Travelling home by train – why not? It seemed a fitting conclusion to our holiday, and we really enjoy train travel. The Northern Explorer has undergone quite a major update since we last travelled on it, and the carriages were looking very grand indeed. It was pouring with rain when we boarded in Auckland, and settled back to enjoy our trip.
We slowly chugged through the suburbs, stopping at Papatoetoe, Papakura and Pukekoe to collect passengers – by this stage the carriages were filling up fast. No time for breakfast with our early morning start, so I decided it must be coffee time.
Coffee time, and looking through our carriage
The train stopped in Hamilton, one of the few stops that the passengers were allowed off to stretch their legs.

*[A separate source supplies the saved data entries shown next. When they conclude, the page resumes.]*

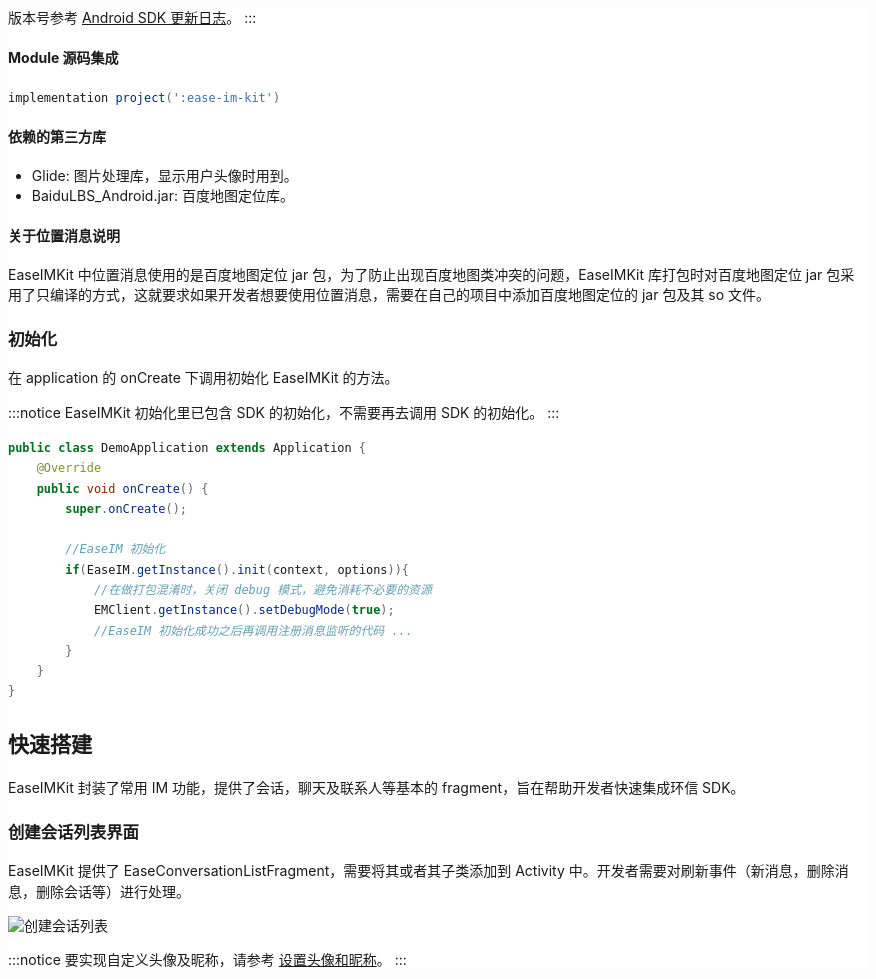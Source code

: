 版本号参考 [Android SDK 更新日志](releasenote.html)。
:::

#### Module 源码集成

```gradle
implementation project(':ease-im-kit')
```

#### 依赖的第三方库

- Glide: 图片处理库，显示用户头像时用到。
- BaiduLBS_Android.jar: 百度地图定位库。

#### 关于位置消息说明

EaseIMKit 中位置消息使用的是百度地图定位 jar 包，为了防止出现百度地图类冲突的问题，EaseIMKit 库打包时对百度地图定位 jar 包采用了只编译的方式，这就要求如果开发者想要使用位置消息，需要在自己的项目中添加百度地图定位的 jar 包及其 so 文件。

### 初始化

在 application 的 onCreate 下调用初始化 EaseIMKit 的方法。

:::notice
EaseIMKit 初始化里已包含 SDK 的初始化，不需要再去调用 SDK 的初始化。
:::

```java
public class DemoApplication extends Application {
    @Override
    public void onCreate() {
        super.onCreate();

        //EaseIM 初始化
        if(EaseIM.getInstance().init(context, options)){
            //在做打包混淆时，关闭 debug 模式，避免消耗不必要的资源
            EMClient.getInstance().setDebugMode(true);
            //EaseIM 初始化成功之后再调用注册消息监听的代码 ...
        }
    }
}
```

## 快速搭建

EaseIMKit 封装了常用 IM 功能，提供了会话，聊天及联系人等基本的 fragment，旨在帮助开发者快速集成环信 SDK。

### 创建会话列表界面

EaseIMKit 提供了 EaseConversationListFragment，需要将其或者其子类添加到 Activity 中。开发者需要对刷新事件（新消息，删除消息，删除会话等）进行处理。

<img src=@static/images/android/easeim.jpeg  title=创建会话列表 width="200"/>


:::notice
要实现自定义头像及昵称，请参考 [设置头像和昵称](userprofile.html#设置当前用户的属性)。
:::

The rain had stopped and the weather was starting to brighten up by this stage.
Stretching our legs at Hamilton Station
The farmland flashed by, with all the paddocks looking so nice and green. We passed herds of beef cattle, milking herds, plenty of sheep of course, a few pigs, alpacas, horses and goats.
And look at that – all those golf carts lined up at Okahukura, the final stage of the Forgotten Worlds Adventures gold cart trips, bringing back memories of our own 22 Tunnels Trip several years ago. We whizzed by much too quick to take a photo out of the window though. Then we went through Taumaruni on the main truck line – didn’t somebody write a song about that?
With the world famous Raurimu Spiral coming up fast, Robin departed for the open air carriage behind the engine with his camera. The railway line follows an ascending spiral southwards, with two relatively short tunnels, a circle and three hairpin bends - it is a notable feat of civil engineering, having been called an “engineering masterpiece”.
Looking back at the curved railway line
The many car wrecks at Horopito Motors passed by – we visited here a wee while ago. This business is known to one and all as Smash Palace, as it featured in the New Zealand film of the same name in 1981.
Smash Palace at Horopito
A couple of soldiers in our carriage departed at National Park Station, and then we passed by the cheeky snowman at Ohakune.
National Park and Ohakune
This rather insignificant waterway is the Whangaehu River. At 10.21 p.m. on Christmas Eve 1953 the Wellington–Auckland night express plunged into the flooded Whangaehu River at Tangiwai, with the loss of 151 lives. The tragedy was caused by the collapse of the tephra dam holding back nearby Mount Ruapehu's crater lake, creating a large lahar in the Whangaehu River, which destroyed one of the bridge piers at Tangiwai only minutes before the train reached the bridge. The disaster remains New Zealand's worst rail accident.
Whangaehu River and Mt Ruapehu
We passed over viaducts, over rivers, through farmland and native bush, travelling ever southwards through Rangitikei, past Flat Hills and Marton. I’m sure we nodded off now and again as our eyelids got heavy. Then the train pulled into Palmerston North and our journey was over. What a welcome we received, thunder, lightening and torrential rain! Just as well that our friends Geoff and Eileen were waiting in their car to collect us and take us home. We paddled through deep puddles, loaded the car, and headed for home. Our journey was finally over, and it was great to arrive back home.